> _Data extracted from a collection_
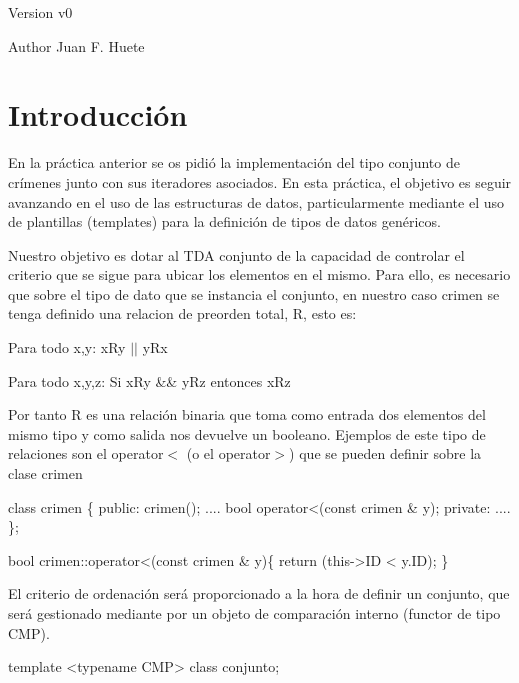 \begin{DoxyVersion}{Version}
v0 
\end{DoxyVersion}
\begin{DoxyAuthor}{Author}
Juan F. Huete
\end{DoxyAuthor}
\hypertarget{index_intro_sec}{}\section{Introducción}\label{index_intro_sec}
En la práctica anterior se os pidió la implementación del tipo conjunto de crímenes junto con sus iteradores asociados. En esta práctica, el objetivo es seguir avanzando en el uso de las estructuras de datos, particularmente mediante el uso de plantillas (templates) para la definición de tipos de datos genéricos.

Nuestro objetivo es dotar al T\+D\+A conjunto de la capacidad de controlar el criterio que se sigue para ubicar los elementos en el mismo. Para ello, es necesario que sobre el tipo de dato que se instancia el conjunto, en nuestro caso crimen se tenga definido una relacion de preorden total, R, esto es\+:

\begin{DoxyItemize}
\item Para todo x,y\+: x\+Ry $\vert$$\vert$ y\+Rx \item Para todo x,y,z\+: Si x\+Ry \&\& y\+Rz entonces x\+Rz\end{DoxyItemize}
Por tanto R es una relación binaria que toma como entrada dos elementos del mismo tipo y como salida nos devuelve un booleano. Ejemplos de este tipo de relaciones son el operator$<$ (o el operator$>$) que se pueden definir sobre la clase crimen 
\begin{DoxyCode}
\textcolor{keyword}{class }crimen \{
 \textcolor{keyword}{public}:
  crimen();
  ....
  \textcolor{keywordtype}{bool} operator<(\textcolor{keyword}{const} crimen & y);
 \textcolor{keyword}{private}:
  ....
\};

\textcolor{keywordtype}{bool} crimen::operator<(\textcolor{keyword}{const} crimen & y)\{
  \textcolor{keywordflow}{return} (this->ID < y.ID);
\}
\end{DoxyCode}


El criterio de ordenación será proporcionado a la hora de definir un conjunto, que será gestionado mediante por un objeto de comparación interno (functor de tipo C\+M\+P).


\begin{DoxyCode}
\textcolor{keyword}{template} <\textcolor{keyword}{typename} CMP> \textcolor{keyword}{class }conjunto;
\end{DoxyCode}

> _Exercise goal_
In the records above, find each line with the word "DoxyItemize" and copy it.

> _Your response_
\begin{DoxyItemize}
\item Para todo x,y\+: x\+Ry $\vert$$\vert$ y\+Rx \item Para todo x,y,z\+: Si x\+Ry \&\& y\+Rz entonces x\+Rz\end{DoxyItemize}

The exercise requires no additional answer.